• **Requirement**: Starting with the opening line of the entries below, transcribe each line exactly up to and including the one that has "AN ANIME-THEMED PLUGIN???**"; pictures are not copied.

• **Extracted entries**:
=== Section Start ===

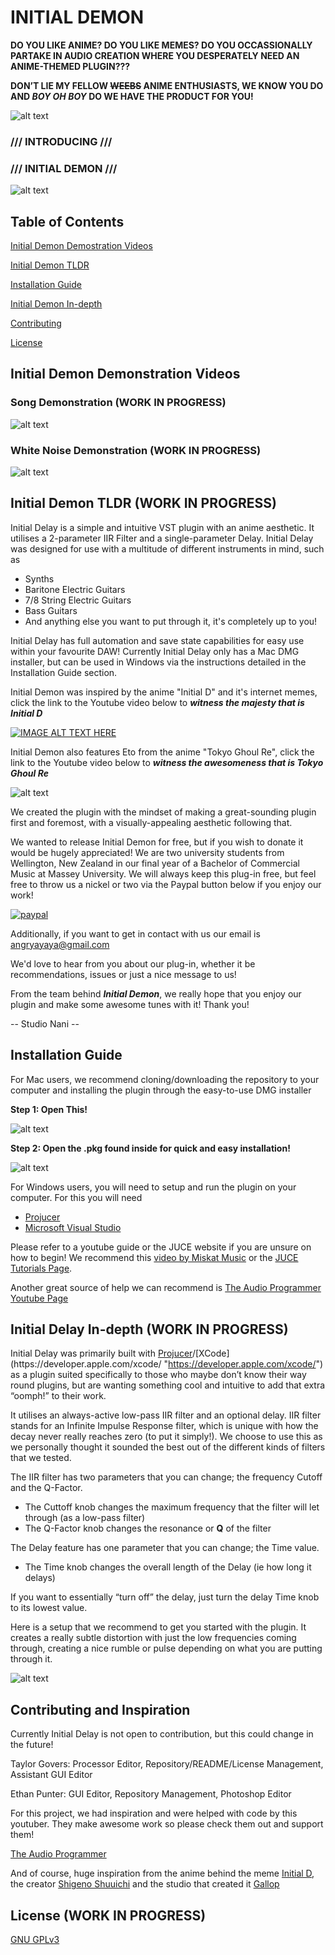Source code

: # INITIAL DEMON

**DO YOU LIKE ANIME? DO YOU LIKE MEMES? DO YOU OCCASSIONALLY PARTAKE IN AUDIO CREATION WHERE YOU DESPERATELY NEED AN ANIME-THEMED PLUGIN???** 

**DON’T LIE MY FELLOW ~~WEEBS~~ ANIME ENTHUSIASTS, WE KNOW YOU DO AND _BOY OH BOY_ DO WE HAVE THE PRODUCT FOR YOU!**

![alt text](https://i.imgur.com/aKIrEBF.png "Coming Soon")

### /// INTRODUCING ///
### /// INITIAL DEMON ///

![alt text](https://i.imgur.com/aKIrEBF.png "Coming Soon")

## Table of Contents  
[Initial Demon Demostration Videos](#initialdemondemonstrationvideos)

[Initial Demon TLDR](#initialdemontldr)

[Installation Guide](#installation-guide)

[Initial Demon In-depth](#initial-demon-in-depth)

[Contributing](#contributing)

[License](#license)

<a name="initialdemondemonstrationvideos"/>
<a name="initialdemontldr"/>
<a name="installationguide"/>
<a name="initialdemonindepth"/>

## Initial Demon Demonstration Videos

### Song Demonstration (WORK IN PROGRESS)

![alt text](https://i.imgur.com/aKIrEBF.png "Coming Soon")

### White Noise Demonstration (WORK IN PROGRESS)

![alt text](https://i.imgur.com/aKIrEBF.png "Coming Soon")

## Initial Demon TLDR (WORK IN PROGRESS)

Initial Delay is a simple and intuitive VST plugin with an anime aesthetic. It utilises a 2-parameter IIR Filter and a single-parameter Delay. Initial Delay was designed for use with a multitude of different instruments in mind, such as
* Synths
* Baritone Electric Guitars
* 7/8 String Electric Guitars
* Bass Guitars
* And anything else you want to put through it, it's completely up to you!

Initial Delay has full automation and save state capabilities for easy use within your favourite DAW! Currently Initial Delay only has a Mac DMG installer, but can be used in Windows via the instructions detailed in the Installation Guide section.

Initial Demon was inspired by the anime "Initial D" and it's internet memes, click the link to the Youtube video below to **_witness the majesty that is Initial D_** 

[![IMAGE ALT TEXT HERE](http://img.youtube.com/vi/fWhZWX3FnXg/0.jpg)](https://www.youtube.com/watch?v=fWhZWX3FnXg)

Initial Demon also features Eto from the anime "Tokyo Ghoul Re", click the link to the Youtube video below to **_witness the awesomeness that is Tokyo Ghoul Re_**

![alt text](https://i.imgur.com/aKIrEBF.png "Coming Soon")

We created the plugin with the mindset of making a great-sounding plugin first and foremost, with a visually-appealing aesthetic following that. 

We wanted to release Initial Demon for free, but if you wish to donate it would be hugely appreciated! We are two university students from Wellington, New Zealand in our final year of a Bachelor of Commercial Music at Massey University. We will always keep this plug-in free, but feel free to throw us a nickel or two via the Paypal button below if you enjoy our work!


[![paypal](https://www.paypalobjects.com/en_US/i/btn/btn_donateCC_LG.gif)](https://www.paypal.com/cgi-bin/webscr?cmd=_s-xclick&hosted_button_id=YP29EFC3QEU4L)

Additionally, if you want to get in contact with us our email is angryayaya@gmail.com

We'd love to hear from you about our plug-in, whether it be recommendations, issues or just a nice message to us!

From the team behind **_Initial Demon_**, we really hope that you enjoy our plugin and make some awesome tunes with it!
Thank you!

-- Studio Nani --

## Installation Guide

For Mac users, we recommend cloning/downloading the repository to your computer and installing the plugin through the easy-to-use DMG installer

**Step 1: Open This!**

![alt text](https://i.imgur.com/aKIrEBF.png "Coming Soon")

**Step 2: Open the .pkg found inside for quick and easy installation!**

![alt text](https://i.imgur.com/aKIrEBF.png "Coming Soon")

For Windows users, you will need to setup and run the plugin on your computer. For this you will need
* [Projucer](https://juce.com/ "https://juce.com/")
* [Microsoft Visual Studio](https://visualstudio.microsoft.com/ "https://visualstudio.microsoft.com/")

Please refer to a youtube guide or the JUCE website if you are unsure on how to begin! We recommend this [video by Miskat Music](https://www.youtube.com/watch?v=rGzSSNjbXlA "https://www.youtube.com/watch?v=rGzSSNjbXlA") or the [JUCE Tutorials Page](https://juce.com/learn/tutorials "https://juce.com/learn/tutorials").

Another great source of help we can recommend is [The Audio Programmer Youtube Page](https://www.youtube.com/channel/UCpKb02FsH4WH4X_2xhIoJ1A "https://www.youtube.com/channel/UCpKb02FsH4WH4X_2xhIoJ1A") 

## Initial Delay In-depth (WORK IN PROGRESS)

Initial Delay was primarily built with [Projucer](https://juce.com/ "https://juce.com/")/[XCode](https://developer.apple.com/xcode/ "https://developer.apple.com/xcode/") as a plugin suited specifically to those who maybe don’t know their way round plugins, but are wanting something cool and intuitive to add that extra “oomph!” to their work.

It utilises an always-active low-pass IIR filter and an optional delay. IIR filter stands for an Infinite Impulse Response filter, which is unique with how the decay never really reaches zero (to put it simply!). We choose to use this as we personally thought it sounded the best out of the different kinds of filters that we tested. 

The IIR filter has two parameters that you can change; the frequency Cutoff and the Q-Factor. 
* The Cuttoff knob changes the maximum frequency that the filter will let through (as a low-pass filter)
* The Q-Factor knob changes the resonance or **Q** of the filter

The Delay feature has one parameter that you can change; the Time value. 
* The Time knob changes the overall length of the Delay (ie how long it delays)

If you want to essentially “turn off” the delay, just turn the delay Time knob to its lowest value. 

Here is a setup that we recommend to get you started with the plugin. It creates a really subtle distortion with just the low frequencies coming through, creating a nice rumble or pulse depending on what you are putting through it.

![alt text](https://i.imgur.com/aKIrEBF.png "Coming Soon")

## Contributing and Inspiration

Currently Initial Delay is not open to contribution, but this could change in the future!

Taylor Govers: Processor Editor, Repository/README/License Management, Assistant GUI Editor

Ethan Punter: GUI Editor, Repository Management, Photoshop Editor

For this project, we had inspiration and were helped with code by this youtuber. They make awesome work so please check them out and support them!

[The Audio Programmer](https://www.youtube.com/channel/UCpKb02FsH4WH4X_2xhIoJ1A "https://www.youtube.com/channel/UCpKb02FsH4WH4X_2xhIoJ1A")

And of course, huge inspiration from the anime behind the meme [Initial D](https://myanimelist.net/anime/185/Initial_D_First_Stage "https://myanimelist.net/anime/185/Initial_D_First_Stage"), the creator [Shigeno Shuuichi](https://myanimelist.net/people/2357/Shuuichi_Shigeno "https://myanimelist.net/people/2357/Shuuichi_Shigeno") and the studio that created it [Gallop](https://myanimelist.net/anime/producer/36/Gallop "https://myanimelist.net/anime/producer/36/Gallop")  

## License (WORK IN PROGRESS)

[GNU GPLv3](https://github.com/TGovers/Initial_Demon/blob/master/LICENSE.txt)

=== Section End ===

• **Result for this exercise**:
Source code

: # INITIAL DEMON

**DO YOU LIKE ANIME? DO YOU LIKE MEMES? DO YOU OCCASSIONALLY PARTAKE IN AUDIO CREATION WHERE YOU DESPERATELY NEED AN ANIME-THEMED PLUGIN???** 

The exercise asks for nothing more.